• [ASSIGNED TASK]:
Only the count is wanted here: how many lines of the entries hold the string "href"?

[Saved data entries]

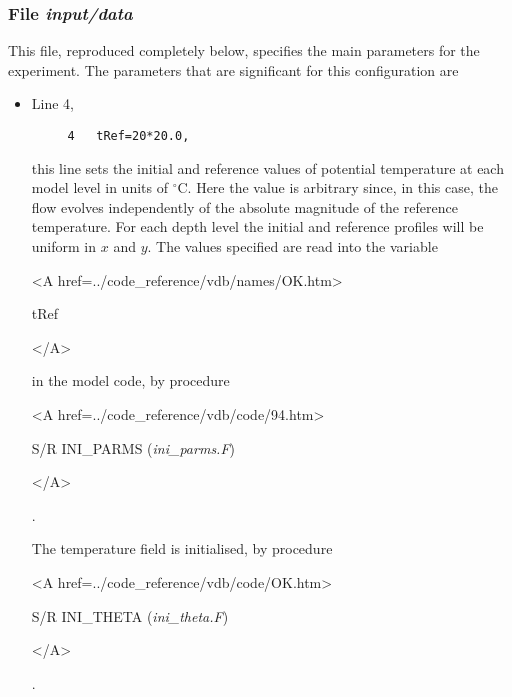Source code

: \subsubsection{File {\it input/data}}
\label{www:tutorials}

This file, reproduced completely below, specifies the main parameters 
for the experiment. The parameters that are significant for this configuration
are

\begin{itemize}

\item Line 4, 
\begin{verbatim}
     4   tRef=20*20.0,
\end{verbatim}
this line sets
the initial and reference values of potential temperature at each model
level in units of $^{\circ}\mathrm{C}$. Here the value is arbitrary since, in this case, the 
flow evolves independently of the absolute magnitude of the reference temperature.
For each depth level the initial and reference profiles will be uniform in
$x$ and $y$. The values specified are read into the
variable 
{\bf 
\begin{rawhtml} <A href=../code_reference/vdb/names/OK.htm> \end{rawhtml}
tRef
\begin{rawhtml} </A>\end{rawhtml}
} 
in the model code, by procedure 
{\it
\begin{rawhtml} <A href=../code_reference/vdb/code/94.htm> \end{rawhtml}
S/R INI\_PARMS ({\it ini\_parms.F})
\begin{rawhtml} </A>\end{rawhtml}.
}
The temperature field is initialised, by procedure 
{\it
\begin{rawhtml} <A href=../code_reference/vdb/code/OK.htm> \end{rawhtml}
S/R INI\_THETA ({\it ini\_theta.F})
\begin{rawhtml} </A>\end{rawhtml}.
}



\end{itemize}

• [EXERCISE RESPONSE]:
3